Sealed Beam.png Side lights
Since the beginning of the millenium the law has forced Morgan to fit integral side lights in the main beam unit. I believe Morgan fitted wing mounted side lights on cars until around 2010, but since fitting the side light in the main lamp unit they did not wire the wing lamps up. Ironically the owners could and usually did. If you own a post 2010 Morgan I believe you can still fit them yourself (if you want to risk drilling a big hole in the front wing of your shiny new car). Wing mounted side lights changed in design over the years. The lights on my 1972 car are the type I describe here. They are the Lucas L516 units with BA9s 4W bulbs. To change a bulb is straightforward. By undoing the screw at the rear, the inner lamp holder can be withdrawn complete with its chrome bezel. Care is needed not to over stretch the wires. Gentle pressure on the sides of the bulb holder allows the bezel and lens to be removed.

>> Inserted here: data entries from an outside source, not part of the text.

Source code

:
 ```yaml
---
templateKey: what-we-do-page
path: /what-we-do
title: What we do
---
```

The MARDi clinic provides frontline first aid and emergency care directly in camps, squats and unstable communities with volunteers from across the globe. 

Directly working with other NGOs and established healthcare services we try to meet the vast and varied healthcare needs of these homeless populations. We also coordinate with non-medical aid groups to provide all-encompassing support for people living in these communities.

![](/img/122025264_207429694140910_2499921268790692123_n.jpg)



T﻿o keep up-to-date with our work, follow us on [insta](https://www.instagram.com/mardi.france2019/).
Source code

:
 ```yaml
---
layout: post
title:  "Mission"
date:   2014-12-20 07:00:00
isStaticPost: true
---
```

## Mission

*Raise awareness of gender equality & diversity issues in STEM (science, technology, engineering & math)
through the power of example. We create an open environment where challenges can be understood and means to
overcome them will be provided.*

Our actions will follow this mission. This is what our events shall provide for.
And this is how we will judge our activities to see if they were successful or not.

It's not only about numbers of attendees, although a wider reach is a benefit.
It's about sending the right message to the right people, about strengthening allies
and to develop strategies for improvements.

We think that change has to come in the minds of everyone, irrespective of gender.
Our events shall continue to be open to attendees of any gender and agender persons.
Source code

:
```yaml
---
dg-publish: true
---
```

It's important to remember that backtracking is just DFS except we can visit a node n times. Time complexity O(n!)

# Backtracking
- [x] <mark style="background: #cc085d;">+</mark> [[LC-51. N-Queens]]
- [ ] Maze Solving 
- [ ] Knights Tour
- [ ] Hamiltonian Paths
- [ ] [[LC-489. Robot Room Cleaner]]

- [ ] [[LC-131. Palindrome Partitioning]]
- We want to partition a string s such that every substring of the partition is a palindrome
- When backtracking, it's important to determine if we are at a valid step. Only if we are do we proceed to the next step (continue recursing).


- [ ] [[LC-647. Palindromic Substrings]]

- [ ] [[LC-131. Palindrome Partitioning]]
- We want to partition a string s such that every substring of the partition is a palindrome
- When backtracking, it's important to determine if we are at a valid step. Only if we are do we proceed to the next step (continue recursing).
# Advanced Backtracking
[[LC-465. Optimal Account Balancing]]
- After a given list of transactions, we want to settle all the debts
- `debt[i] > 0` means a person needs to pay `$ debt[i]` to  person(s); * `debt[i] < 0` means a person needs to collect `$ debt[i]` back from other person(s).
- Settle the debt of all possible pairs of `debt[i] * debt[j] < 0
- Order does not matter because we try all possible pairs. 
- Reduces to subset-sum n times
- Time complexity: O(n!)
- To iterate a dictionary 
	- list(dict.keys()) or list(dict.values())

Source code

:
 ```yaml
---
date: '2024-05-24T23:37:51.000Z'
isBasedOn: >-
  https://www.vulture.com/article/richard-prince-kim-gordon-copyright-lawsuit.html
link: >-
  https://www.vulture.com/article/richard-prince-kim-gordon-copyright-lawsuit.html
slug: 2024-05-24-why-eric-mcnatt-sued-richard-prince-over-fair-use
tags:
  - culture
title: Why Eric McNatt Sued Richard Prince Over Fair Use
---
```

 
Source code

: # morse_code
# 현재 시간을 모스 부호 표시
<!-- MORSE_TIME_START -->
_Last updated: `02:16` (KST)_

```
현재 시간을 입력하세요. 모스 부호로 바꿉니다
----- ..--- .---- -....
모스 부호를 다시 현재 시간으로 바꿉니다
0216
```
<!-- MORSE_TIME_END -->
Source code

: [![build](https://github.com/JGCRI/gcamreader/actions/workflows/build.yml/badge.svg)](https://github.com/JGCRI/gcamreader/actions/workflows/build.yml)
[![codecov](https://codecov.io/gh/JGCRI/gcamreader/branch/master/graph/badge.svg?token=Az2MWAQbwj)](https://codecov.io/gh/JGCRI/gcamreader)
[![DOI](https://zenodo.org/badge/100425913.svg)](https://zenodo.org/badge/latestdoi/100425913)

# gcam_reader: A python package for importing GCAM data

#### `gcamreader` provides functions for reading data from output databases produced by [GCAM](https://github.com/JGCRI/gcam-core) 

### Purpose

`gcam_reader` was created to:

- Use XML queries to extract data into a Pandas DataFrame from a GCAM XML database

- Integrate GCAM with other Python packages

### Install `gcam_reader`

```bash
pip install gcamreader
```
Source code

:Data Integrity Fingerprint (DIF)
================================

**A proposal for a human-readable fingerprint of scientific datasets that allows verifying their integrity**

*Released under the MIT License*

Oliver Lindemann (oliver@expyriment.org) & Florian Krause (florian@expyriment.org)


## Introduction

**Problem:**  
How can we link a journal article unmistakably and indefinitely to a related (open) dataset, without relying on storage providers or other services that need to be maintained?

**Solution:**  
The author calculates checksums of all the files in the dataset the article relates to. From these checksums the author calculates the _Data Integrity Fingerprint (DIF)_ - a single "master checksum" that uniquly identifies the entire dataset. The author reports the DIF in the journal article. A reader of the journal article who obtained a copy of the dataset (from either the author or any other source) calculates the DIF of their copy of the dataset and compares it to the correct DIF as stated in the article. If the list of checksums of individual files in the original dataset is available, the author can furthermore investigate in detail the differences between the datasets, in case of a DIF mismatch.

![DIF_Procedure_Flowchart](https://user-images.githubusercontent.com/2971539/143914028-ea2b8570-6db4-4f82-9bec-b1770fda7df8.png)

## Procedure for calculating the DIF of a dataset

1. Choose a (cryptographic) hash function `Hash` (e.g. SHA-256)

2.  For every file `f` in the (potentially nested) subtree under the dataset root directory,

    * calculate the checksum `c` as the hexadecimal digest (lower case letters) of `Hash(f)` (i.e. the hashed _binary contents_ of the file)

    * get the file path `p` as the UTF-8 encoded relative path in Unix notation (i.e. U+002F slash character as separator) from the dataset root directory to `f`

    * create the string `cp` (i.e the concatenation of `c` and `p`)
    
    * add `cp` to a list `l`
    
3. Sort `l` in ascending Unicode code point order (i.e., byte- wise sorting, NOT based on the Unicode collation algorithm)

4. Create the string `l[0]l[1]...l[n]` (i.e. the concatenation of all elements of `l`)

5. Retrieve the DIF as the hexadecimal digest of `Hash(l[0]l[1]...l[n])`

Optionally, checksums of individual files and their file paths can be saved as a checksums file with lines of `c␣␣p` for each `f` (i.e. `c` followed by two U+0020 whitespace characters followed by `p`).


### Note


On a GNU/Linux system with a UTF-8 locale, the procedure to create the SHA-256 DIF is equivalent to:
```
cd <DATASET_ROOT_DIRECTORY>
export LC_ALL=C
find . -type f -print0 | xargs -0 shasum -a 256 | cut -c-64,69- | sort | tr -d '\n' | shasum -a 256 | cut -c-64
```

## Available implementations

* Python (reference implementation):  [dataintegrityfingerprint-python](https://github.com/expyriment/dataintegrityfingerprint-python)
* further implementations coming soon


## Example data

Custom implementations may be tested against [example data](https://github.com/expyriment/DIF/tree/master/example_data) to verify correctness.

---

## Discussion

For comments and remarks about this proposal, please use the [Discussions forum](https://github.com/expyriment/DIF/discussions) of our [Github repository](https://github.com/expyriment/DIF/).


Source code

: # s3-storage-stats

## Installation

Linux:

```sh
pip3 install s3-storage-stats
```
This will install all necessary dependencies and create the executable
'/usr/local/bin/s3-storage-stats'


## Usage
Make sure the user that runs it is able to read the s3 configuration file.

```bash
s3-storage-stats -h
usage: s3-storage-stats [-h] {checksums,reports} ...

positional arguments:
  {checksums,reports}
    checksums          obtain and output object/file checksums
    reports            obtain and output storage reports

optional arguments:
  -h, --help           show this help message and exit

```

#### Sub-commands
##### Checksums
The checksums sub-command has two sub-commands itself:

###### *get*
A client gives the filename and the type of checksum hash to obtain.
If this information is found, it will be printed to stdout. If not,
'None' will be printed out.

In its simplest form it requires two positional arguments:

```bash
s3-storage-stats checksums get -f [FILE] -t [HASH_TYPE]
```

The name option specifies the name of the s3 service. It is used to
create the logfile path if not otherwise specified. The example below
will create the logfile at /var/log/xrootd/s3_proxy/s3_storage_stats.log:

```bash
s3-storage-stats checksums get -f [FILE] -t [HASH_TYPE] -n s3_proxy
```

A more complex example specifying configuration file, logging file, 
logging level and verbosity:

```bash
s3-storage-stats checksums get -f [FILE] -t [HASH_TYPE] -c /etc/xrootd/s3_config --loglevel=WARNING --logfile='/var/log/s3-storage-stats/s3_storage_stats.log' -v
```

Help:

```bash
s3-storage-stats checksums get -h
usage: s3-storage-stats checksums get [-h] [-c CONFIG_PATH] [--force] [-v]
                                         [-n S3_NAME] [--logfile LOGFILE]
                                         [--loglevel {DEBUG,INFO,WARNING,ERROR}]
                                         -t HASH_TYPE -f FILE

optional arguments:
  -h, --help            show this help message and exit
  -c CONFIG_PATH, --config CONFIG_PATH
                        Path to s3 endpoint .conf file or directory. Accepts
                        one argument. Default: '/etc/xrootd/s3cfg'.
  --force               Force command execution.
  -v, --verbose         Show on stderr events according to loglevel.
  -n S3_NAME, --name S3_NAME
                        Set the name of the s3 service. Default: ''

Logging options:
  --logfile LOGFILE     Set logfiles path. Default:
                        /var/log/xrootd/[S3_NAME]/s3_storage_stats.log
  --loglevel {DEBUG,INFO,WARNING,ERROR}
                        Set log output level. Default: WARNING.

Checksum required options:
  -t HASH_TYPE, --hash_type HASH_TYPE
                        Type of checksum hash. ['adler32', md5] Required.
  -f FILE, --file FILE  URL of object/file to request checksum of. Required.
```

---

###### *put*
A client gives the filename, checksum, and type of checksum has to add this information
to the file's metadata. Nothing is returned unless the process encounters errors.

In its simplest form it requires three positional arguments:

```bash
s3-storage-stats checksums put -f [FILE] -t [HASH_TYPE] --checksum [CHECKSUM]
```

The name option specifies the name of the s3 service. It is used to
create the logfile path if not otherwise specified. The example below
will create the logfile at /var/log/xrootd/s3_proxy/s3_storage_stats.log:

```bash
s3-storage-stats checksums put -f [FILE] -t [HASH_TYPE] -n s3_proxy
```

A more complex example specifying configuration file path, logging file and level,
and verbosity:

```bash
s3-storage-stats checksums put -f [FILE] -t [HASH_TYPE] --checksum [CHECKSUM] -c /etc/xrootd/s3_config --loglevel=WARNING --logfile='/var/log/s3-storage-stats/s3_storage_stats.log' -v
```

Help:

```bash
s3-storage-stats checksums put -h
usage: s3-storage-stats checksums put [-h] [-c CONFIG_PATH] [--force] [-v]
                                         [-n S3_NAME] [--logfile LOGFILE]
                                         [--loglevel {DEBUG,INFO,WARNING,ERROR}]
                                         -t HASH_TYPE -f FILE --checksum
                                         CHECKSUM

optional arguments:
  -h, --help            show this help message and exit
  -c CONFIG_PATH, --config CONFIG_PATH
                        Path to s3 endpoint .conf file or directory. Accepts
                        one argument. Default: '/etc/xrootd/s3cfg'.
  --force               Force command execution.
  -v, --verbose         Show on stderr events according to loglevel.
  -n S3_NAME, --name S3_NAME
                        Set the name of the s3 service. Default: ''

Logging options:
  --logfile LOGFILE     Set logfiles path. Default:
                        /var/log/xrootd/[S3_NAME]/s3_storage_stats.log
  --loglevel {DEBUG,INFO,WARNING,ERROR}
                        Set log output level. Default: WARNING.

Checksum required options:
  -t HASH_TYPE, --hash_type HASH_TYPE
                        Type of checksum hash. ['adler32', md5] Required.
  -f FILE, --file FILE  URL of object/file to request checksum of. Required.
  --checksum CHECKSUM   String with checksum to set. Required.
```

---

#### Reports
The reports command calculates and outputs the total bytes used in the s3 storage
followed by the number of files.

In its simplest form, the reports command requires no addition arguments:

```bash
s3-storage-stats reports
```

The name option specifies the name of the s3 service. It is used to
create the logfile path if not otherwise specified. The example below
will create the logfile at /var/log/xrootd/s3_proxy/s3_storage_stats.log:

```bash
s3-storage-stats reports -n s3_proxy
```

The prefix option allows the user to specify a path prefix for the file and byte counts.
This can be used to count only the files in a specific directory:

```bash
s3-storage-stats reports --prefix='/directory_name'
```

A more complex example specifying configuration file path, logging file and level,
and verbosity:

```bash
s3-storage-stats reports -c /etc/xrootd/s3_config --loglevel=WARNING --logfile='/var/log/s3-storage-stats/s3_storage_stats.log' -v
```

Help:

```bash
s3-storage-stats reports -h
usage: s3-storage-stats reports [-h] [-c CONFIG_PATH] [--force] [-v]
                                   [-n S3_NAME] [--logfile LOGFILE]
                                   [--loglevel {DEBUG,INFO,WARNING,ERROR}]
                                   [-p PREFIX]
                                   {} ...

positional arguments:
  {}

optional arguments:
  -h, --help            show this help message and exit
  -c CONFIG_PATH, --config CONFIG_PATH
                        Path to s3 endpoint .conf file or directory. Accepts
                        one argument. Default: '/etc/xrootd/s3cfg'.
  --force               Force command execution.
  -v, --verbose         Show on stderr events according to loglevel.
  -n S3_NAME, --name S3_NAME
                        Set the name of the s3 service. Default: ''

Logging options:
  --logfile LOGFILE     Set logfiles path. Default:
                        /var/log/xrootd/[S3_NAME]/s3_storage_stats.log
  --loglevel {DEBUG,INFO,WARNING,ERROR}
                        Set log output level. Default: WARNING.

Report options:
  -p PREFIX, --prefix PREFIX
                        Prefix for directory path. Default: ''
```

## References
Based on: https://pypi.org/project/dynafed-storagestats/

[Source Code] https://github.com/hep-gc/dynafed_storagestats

The bulb can then be accessed and changed. The base of a Lucas L516 unit incorporates a hollow fixing bolt which passes through a rubber plinth, the upper wing and the main front wing support bracket below. This bracket has often been written about over the years, because if it does not fit the wing properly and is not bolted up tightly, the front wings can crack. Unfortunately the main fixing for the wing bracket is the hollow bolt on the base of the sidelight fitting. If the nut is done up too tight it can damage the inside of the sidelight. The situation is just as bad when removing the sidelight from the car. If the nut is corroded, undoing it can make the bolt turn and ruin the inside of the lamp casing. If you are unlucky and damage it, AES or Holden will supply a Lucas L516 for around £30 The right hand sidelight has a black earth wire and a red wire with black tracer connected to it. On the left hand side a red wire along with a black earth wire is attached to the light unit. Morgan stopped fitting L516 sidelights in 1976 and changed over to Lucas 1130 units which are also available from AES & Holdens.

Indicator lamps
The flasher lamps on traditional Morgans have changed little since 1970. They are Lucas L794 units and are commonly available from Holdens and AES (click links above). Lenses and retaining screws are available at relatively low cost. The amber lenses can also be replaced with clear ones which are used with amber bulbs. When changing bulbs make sure they are 21 W with a single contact. Removing the unit from the front wing is straight forward. Unscrew and remove the indicator lens then remove the two bulb holder bolts and withdraw the complete unit along with the rubber plinth and wire. Morgan wings are undersealed at the factory, but on older cars this has often weathered and failed, which leads to difficulty when undoing the retaining bolts. When refitting the indicator bulb holders, I used stainless button head bolts which are tightened with allen keys. They are not cheap, but they make life so much easier when removing them. If you study the circuit diagram in the 'Morgan Owners Handbook' it shows the earth connection to the front indicators with a letter B alongside. This suggests (according to the circuit diagram key) connecting a black wire to earth. Morgan however used only a single live wire, because the bulb holder is earthed via the retaing bolts to the front wing. When rewiring the front indicators, it is important to ensure that the green wire with a white tracer is connected to the right flasher and the green wire with the red tracer is connected to the left flasher.